How to express large numbers to two decimal places in C++ Calculator

Question

I am trying to write a calculator in C++ that does the basic functions of /, *, -, or + and shows the answer to two decimal places (with 0.01 precision).

For example 100.1 * 100.1 should print the result as 10020.01 but instead I get -4e-171 . From my understanding this is from overflow, but that's why I chose long double in the first place!

#include <iostream>
#include <iomanip>
using namespace std;

long double getUserInput()
{
    cout << "Please enter a number: \n";
    long double x;
    cin >> x;
    return x;
}

char getMathematicalOperation()
{
    cout << "Please enter which operator you want "
            "(add +, subtract -, multiply *, or divide /): \n";
    char o;
    cin >> o;
    return o;
}

long double calculateResult(long double nX, char o, long double nY)
{
// note: we use the == operator to compare two values to see if they are equal
// we need to use if statements here because there's no direct way 
// to convert chOperation into the appropriate operator

if (o == '+') // if user chose addition
    return nX + nY; // execute this line
if (o == '-') // if user chose subtraction
    return nX - nY; // execute this line
if (o == '*') // if user chose multiplication
    return nX * nY; // execute this line
if (o == '/') // if user chose division
    return nX / nY; // execute this line
return -1; // default "error" value in case user passed in an invalid chOperation
}

void printResult(long double x)
{
    cout << "The answer is: " << setprecision(0.01) << x << "\n";
}

long double calc()
{
// Get first number from user
    long double nInput1 = getUserInput();

// Get mathematical operations from user
    char o = getMathematicalOperation();

// Get second number from user
    long double nInput2 = getUserInput();

// Calculate result and store in temporary variable (for readability/debug-ability)
    long double nResult = calculateResult(nInput1, o, nInput2);

// Print result
    printResult(nResult);
    return 0;
}

Answer 1

setprecision tells it how many decimal places you want as an int so you're actually setting it to setprecision(0) since 0.01 get truncated. In your case you want it set to 2. You should also use std::fixed or you'll get scientific numbers.

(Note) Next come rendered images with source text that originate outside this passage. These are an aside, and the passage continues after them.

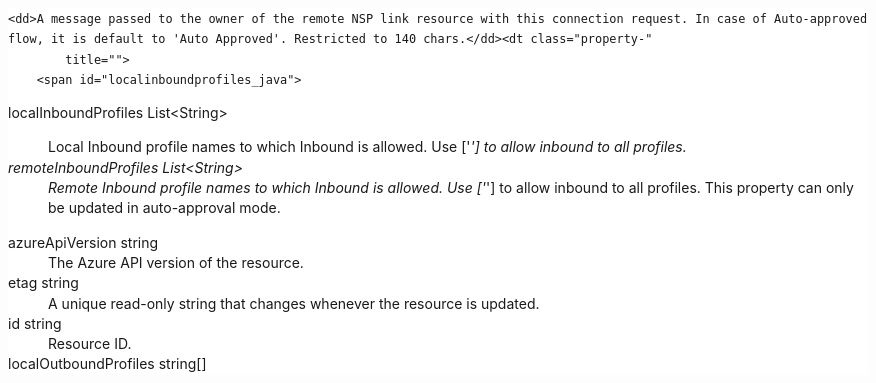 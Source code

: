     <dd>A message passed to the owner of the remote NSP link resource with this connection request. In case of Auto-approved flow, it is default to 'Auto Approved'. Restricted to 140 chars.</dd><dt class="property-"
            title="">
        <span id="localinboundprofiles_java">
<a data-swiftype-name="resource-property" data-swiftype-type="text" href="#localinboundprofiles_java" style="color: inherit; text-decoration: inherit;">local<wbr>Inbound<wbr>Profiles</a>
</span>
        <span class="property-indicator"></span>
        <span class="property-type">List&lt;String&gt;</span>
    </dt>
    <dd>Local Inbound profile names to which Inbound is allowed. Use ['*'] to allow inbound to all profiles.</dd><dt class="property-"
            title="">
        <span id="remoteinboundprofiles_java">
<a data-swiftype-name="resource-property" data-swiftype-type="text" href="#remoteinboundprofiles_java" style="color: inherit; text-decoration: inherit;">remote<wbr>Inbound<wbr>Profiles</a>
</span>
        <span class="property-indicator"></span>
        <span class="property-type">List&lt;String&gt;</span>
    </dt>
    <dd>Remote Inbound profile names to which Inbound is allowed. Use ['*'] to allow inbound to all profiles. This property can only be updated in auto-approval mode.</dd></dl>
</pulumi-choosable>
</div>

<div>
<pulumi-choosable type="language" values="javascript,typescript">
<dl class="resources-properties"><dt class="property-"
            title="">
        <span id="azureapiversion_nodejs">
<a data-swiftype-name="resource-property" data-swiftype-type="text" href="#azureapiversion_nodejs" style="color: inherit; text-decoration: inherit;">azure<wbr>Api<wbr>Version</a>
</span>
        <span class="property-indicator"></span>
        <span class="property-type">string</span>
    </dt>
    <dd>The Azure API version of the resource.</dd><dt class="property-"
            title="">
        <span id="etag_nodejs">
<a data-swiftype-name="resource-property" data-swiftype-type="text" href="#etag_nodejs" style="color: inherit; text-decoration: inherit;">etag</a>
</span>
        <span class="property-indicator"></span>
        <span class="property-type">string</span>
    </dt>
    <dd>A unique read-only string that changes whenever the resource is updated.</dd><dt class="property-"
            title="">
        <span id="id_nodejs">
<a data-swiftype-name="resource-property" data-swiftype-type="text" href="#id_nodejs" style="color: inherit; text-decoration: inherit;">id</a>
</span>
        <span class="property-indicator"></span>
        <span class="property-type">string</span>
    </dt>
    <dd>Resource ID.</dd><dt class="property-"
            title="">
        <span id="localoutboundprofiles_nodejs">
<a data-swiftype-name="resource-property" data-swiftype-type="text" href="#localoutboundprofiles_nodejs" style="color: inherit; text-decoration: inherit;">local<wbr>Outbound<wbr>Profiles</a>
</span>
        <span class="property-indicator"></span>
        <span class="property-type">string[]</span>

void printResult(long double x)
{
    cout << "The answer is: " << std::fixed << setprecision(2) << x << "\n";
}

working example

Answer 2

It is not due to overflow you get the strange result. Doubles can easily hold numbers in the range you are showing.

Try to print the result without setprecision.

EDIT: After trying

long double x = 100.1;
cout << x << endl;

I see that it doesn't work on my Windows system.

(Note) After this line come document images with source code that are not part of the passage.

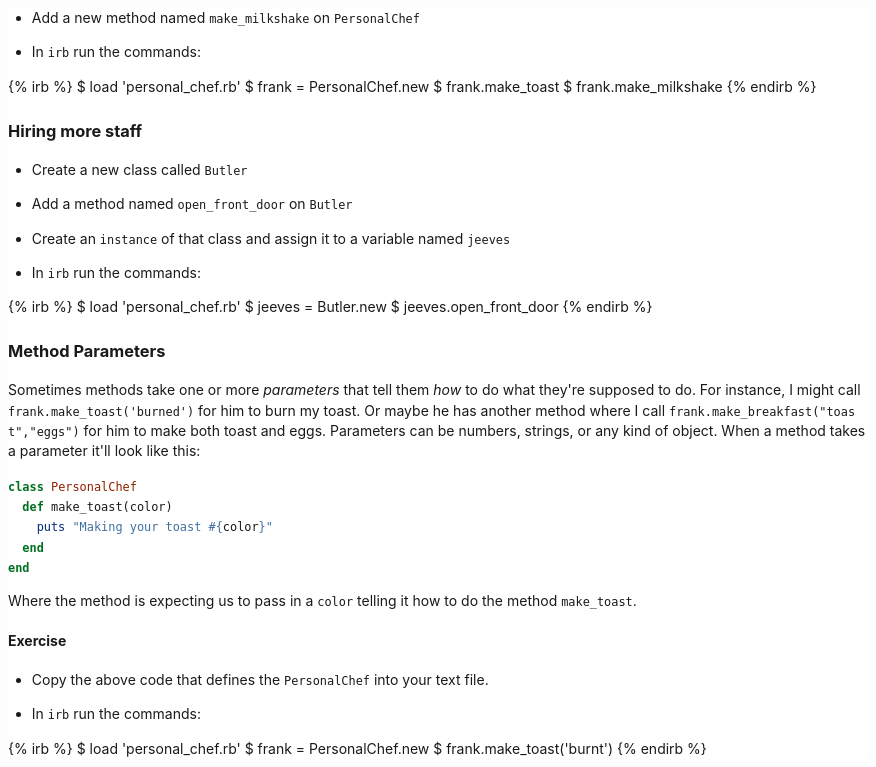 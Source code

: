 * Add a new method named `make_milkshake` on `PersonalChef`

* In `irb` run the commands: 

{% irb %}
$ load 'personal_chef.rb'
$ frank = PersonalChef.new
$ frank.make_toast
$ frank.make_milkshake
{% endirb %}

### Hiring more staff

* Create a new class called `Butler`

* Add a method named `open_front_door` on `Butler`

* Create an `instance` of that class and assign it to a variable named `jeeves`

* In `irb` run the commands: 

{% irb %}
$ load 'personal_chef.rb'
$ jeeves = Butler.new
$ jeeves.open_front_door
{% endirb %}

### Method Parameters

Sometimes methods take one or more _parameters_ that tell them _how_ to do what they're supposed to do. For instance, I might call `frank.make_toast('burned')` for him to burn my toast. Or maybe he has another method where I call `frank.make_breakfast("toast","eggs")` for him to make both toast and eggs. Parameters can be numbers, strings, or any kind of object. When a method takes a parameter it'll look like this:

```ruby
class PersonalChef
  def make_toast(color)
    puts "Making your toast #{color}"
  end
end
```

Where the method is expecting us to pass in a `color` telling it how to do the method `make_toast`.

#### Exercise

* Copy the above code that defines the `PersonalChef` into your text file.

* In `irb` run the commands: 

{% irb %}
$ load 'personal_chef.rb'
$ frank = PersonalChef.new
$ frank.make_toast('burnt')
{% endirb %}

So I searched a little and found:

print long double on windows

maybe that is the explanation.

So I tried

long double x = 100.1;
cout << (double)x << endl;

which worked fine.

2nd EDIT:

Also see this link provided by Raphael

http://oldwiki.mingw.org/index.php/long%20double

Answer 3

The default floating point presentation switches automatically between presentation like 314.15 and 3.1e2 , depending on the size of the number and the maximum number of digits it can use. With this presentation the precision is the maximum number of digits. By default it's 6.

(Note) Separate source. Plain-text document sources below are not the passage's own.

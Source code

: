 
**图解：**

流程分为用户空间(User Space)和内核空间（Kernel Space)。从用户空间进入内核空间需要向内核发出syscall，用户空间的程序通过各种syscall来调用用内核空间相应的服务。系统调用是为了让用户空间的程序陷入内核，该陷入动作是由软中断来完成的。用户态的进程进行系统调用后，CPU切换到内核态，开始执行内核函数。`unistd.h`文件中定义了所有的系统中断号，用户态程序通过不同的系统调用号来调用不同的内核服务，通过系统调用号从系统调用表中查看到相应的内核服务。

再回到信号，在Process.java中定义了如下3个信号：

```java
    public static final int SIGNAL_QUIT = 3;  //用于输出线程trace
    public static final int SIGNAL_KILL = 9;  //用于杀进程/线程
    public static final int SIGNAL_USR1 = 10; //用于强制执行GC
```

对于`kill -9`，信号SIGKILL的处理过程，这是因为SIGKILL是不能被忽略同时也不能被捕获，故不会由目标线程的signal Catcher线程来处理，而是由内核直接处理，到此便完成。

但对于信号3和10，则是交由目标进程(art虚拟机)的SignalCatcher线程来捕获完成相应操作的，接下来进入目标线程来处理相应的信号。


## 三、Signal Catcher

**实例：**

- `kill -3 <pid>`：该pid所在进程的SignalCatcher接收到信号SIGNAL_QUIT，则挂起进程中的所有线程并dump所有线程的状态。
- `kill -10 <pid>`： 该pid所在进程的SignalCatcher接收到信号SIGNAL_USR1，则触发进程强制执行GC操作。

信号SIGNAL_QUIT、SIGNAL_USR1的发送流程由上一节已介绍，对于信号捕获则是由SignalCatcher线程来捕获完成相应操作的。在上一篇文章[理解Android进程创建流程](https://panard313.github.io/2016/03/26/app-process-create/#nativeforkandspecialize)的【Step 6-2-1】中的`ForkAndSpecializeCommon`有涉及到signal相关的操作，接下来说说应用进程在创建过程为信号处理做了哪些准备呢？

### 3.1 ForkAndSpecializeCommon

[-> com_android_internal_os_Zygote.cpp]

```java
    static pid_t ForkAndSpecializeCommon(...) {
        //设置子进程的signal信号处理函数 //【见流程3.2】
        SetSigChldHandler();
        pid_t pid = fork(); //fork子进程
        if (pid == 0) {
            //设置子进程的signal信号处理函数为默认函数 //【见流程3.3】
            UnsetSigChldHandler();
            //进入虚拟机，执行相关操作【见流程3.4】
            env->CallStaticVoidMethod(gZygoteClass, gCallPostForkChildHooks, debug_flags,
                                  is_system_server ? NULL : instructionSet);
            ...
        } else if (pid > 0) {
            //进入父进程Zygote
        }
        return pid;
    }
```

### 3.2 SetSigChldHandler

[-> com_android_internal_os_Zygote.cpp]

You can either increase the maximum number of digits so that your result can be presented like 314.15 , or you can force such fixed point notation by using the std::fixed manipulator. With std::fixed the precision is the number of decimals.

However, with std::fixed very large and very small numbers may be pretty unreadable.

Answer 4

The setprecision() manipulator specifies the number of digits after the decimal point. So, if you want 100.01 to be printed, use setprecision(2) .

When you use setprecision(0.01) , the value 0.01 is being converted to int , which will have a value of 0 .

It wouldn't have hurt if you had actually read the documentation for setprecision() - that clearly specifies an int argument, not a floating point one.